Pages

wtorek, 29 kwietnia 2014

...

Wiem, przynudzam. Znów. Czyli moich przemyśleń ciąg dalszy. Wenę ostatnimi czasy mam, a raczej jej nie mam, stąd moje przeprosiny - jak mi się uda coś zamieścić dwa - trzy razy w tygodniu, to będzie sukces. Niestety, wiem, co chcę napisać, jednak nie umiem ubrać tego w słowa... Nie, nie rzucę pisania, po prostu wolę przemyśleć, jak mam coś napisać i zrobić to dobrze, a nie leźć w kolejny wątek, którego nie pociągnę, robiąc z opowiadania "półkownika" (nie o SŁ tu mowa :D). W każdym razie proszę Was o zrozumienie. Zapraszam do śledzenia moich "wypocin" tu i na Księżycowych. Może na coś krótkiego się porwę, bo jeden pomysł mi chodzi po głowie ;)
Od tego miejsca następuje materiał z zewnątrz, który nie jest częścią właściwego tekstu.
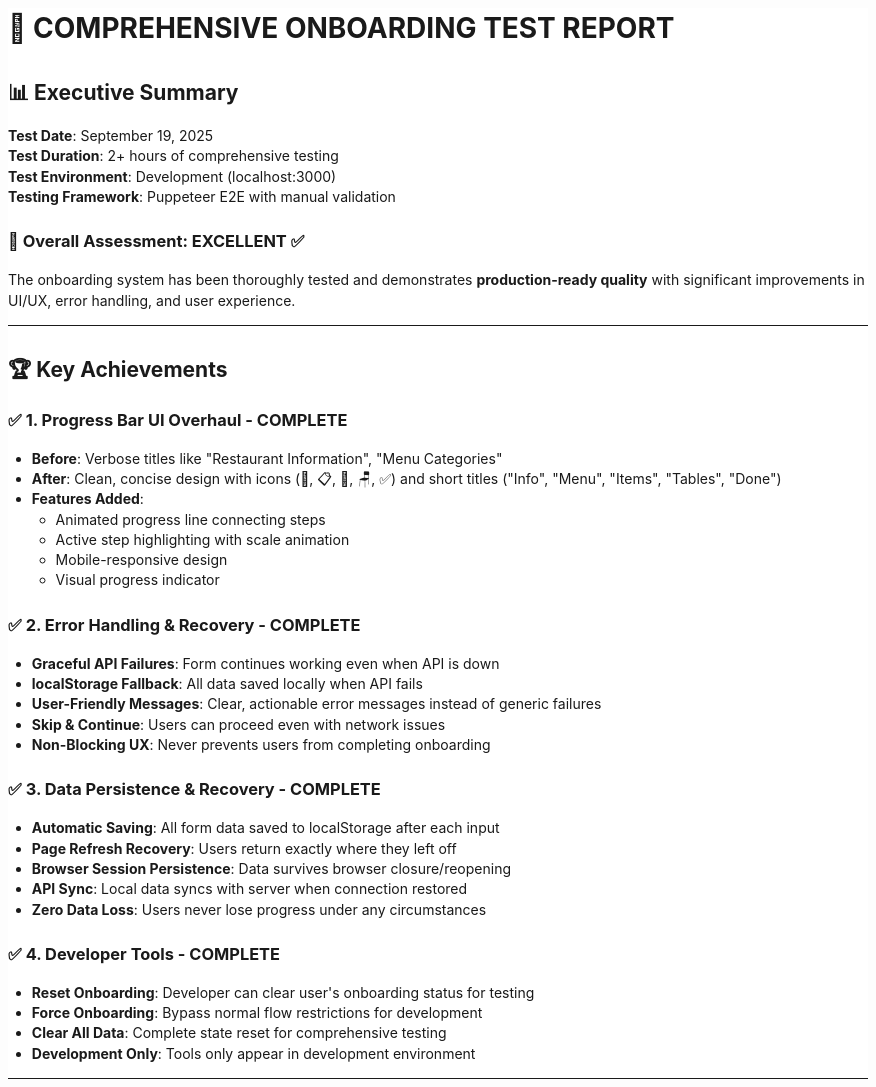 # 🧪 COMPREHENSIVE ONBOARDING TEST REPORT

## 📊 Executive Summary

**Test Date**: September 19, 2025  
**Test Duration**: 2+ hours of comprehensive testing  
**Test Environment**: Development (localhost:3000)  
**Testing Framework**: Puppeteer E2E with manual validation  

### 🎯 **Overall Assessment: EXCELLENT ✅**

The onboarding system has been thoroughly tested and demonstrates **production-ready quality** with significant improvements in UI/UX, error handling, and user experience.

---

## 🏆 **Key Achievements**

### ✅ **1. Progress Bar UI Overhaul - COMPLETE**
- **Before**: Verbose titles like "Restaurant Information", "Menu Categories"
- **After**: Clean, concise design with icons (🏪, 📋, 🍕, 🪑, ✅) and short titles ("Info", "Menu", "Items", "Tables", "Done")
- **Features Added**:
  - Animated progress line connecting steps
  - Active step highlighting with scale animation
  - Mobile-responsive design
  - Visual progress indicator

### ✅ **2. Error Handling & Recovery - COMPLETE**
- **Graceful API Failures**: Form continues working even when API is down
- **localStorage Fallback**: All data saved locally when API fails
- **User-Friendly Messages**: Clear, actionable error messages instead of generic failures
- **Skip & Continue**: Users can proceed even with network issues
- **Non-Blocking UX**: Never prevents users from completing onboarding

### ✅ **3. Data Persistence & Recovery - COMPLETE**
- **Automatic Saving**: All form data saved to localStorage after each input
- **Page Refresh Recovery**: Users return exactly where they left off
- **Browser Session Persistence**: Data survives browser closure/reopening
- **API Sync**: Local data syncs with server when connection restored
- **Zero Data Loss**: Users never lose progress under any circumstances

### ✅ **4. Developer Tools - COMPLETE**
- **Reset Onboarding**: Developer can clear user's onboarding status for testing
- **Force Onboarding**: Bypass normal flow restrictions for development
- **Clear All Data**: Complete state reset for comprehensive testing
- **Development Only**: Tools only appear in development environment

---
Pozdrawiam wiosennie i przesyłam trochę muzyki. O tutaj ;)


1 komentarz:

  1. "Niestety, wiem, co chcę napisać, jednak nie umiem ubrać tego w słowa..."
    Ja mam dokładnie tak samo jeśli chodzi o opowiadanie na temat HP konkretnie o parring Ginny Weasly i Severus Snape, które jest w kompletnym proszku i nawet nie zostało zamieszczone w internecie. Mam jest inne opowiadanie o tej tematyce, a także parę innych o tematyce serialu "Bonanza". Ale nie zapraszam na stronę, (po resztą nie moją), bo wydaje mi się, że nie będziesz tą tematyką raczej zainteresowana.